◆ Task details: Each line below that holds the word "just" counts once. Say how many such lines there are, and no more.

◆ Data to process:
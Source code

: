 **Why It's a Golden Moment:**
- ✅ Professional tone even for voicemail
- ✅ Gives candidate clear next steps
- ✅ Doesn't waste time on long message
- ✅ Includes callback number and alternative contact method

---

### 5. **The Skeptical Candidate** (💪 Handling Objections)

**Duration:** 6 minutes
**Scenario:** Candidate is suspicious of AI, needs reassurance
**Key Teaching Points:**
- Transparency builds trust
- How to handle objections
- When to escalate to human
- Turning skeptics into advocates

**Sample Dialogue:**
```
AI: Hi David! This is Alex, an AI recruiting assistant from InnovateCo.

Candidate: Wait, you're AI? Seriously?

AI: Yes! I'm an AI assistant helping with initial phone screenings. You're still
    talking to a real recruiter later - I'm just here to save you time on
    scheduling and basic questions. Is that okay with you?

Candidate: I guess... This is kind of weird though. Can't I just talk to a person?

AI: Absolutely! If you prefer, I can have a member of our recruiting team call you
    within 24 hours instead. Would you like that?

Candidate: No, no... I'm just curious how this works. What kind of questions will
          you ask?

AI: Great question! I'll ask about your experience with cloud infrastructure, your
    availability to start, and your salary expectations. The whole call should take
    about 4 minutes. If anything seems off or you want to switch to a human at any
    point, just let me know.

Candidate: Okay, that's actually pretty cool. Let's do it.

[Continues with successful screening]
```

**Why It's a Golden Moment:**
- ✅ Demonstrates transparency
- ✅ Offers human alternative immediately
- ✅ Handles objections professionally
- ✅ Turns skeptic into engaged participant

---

◆ Written solution: 4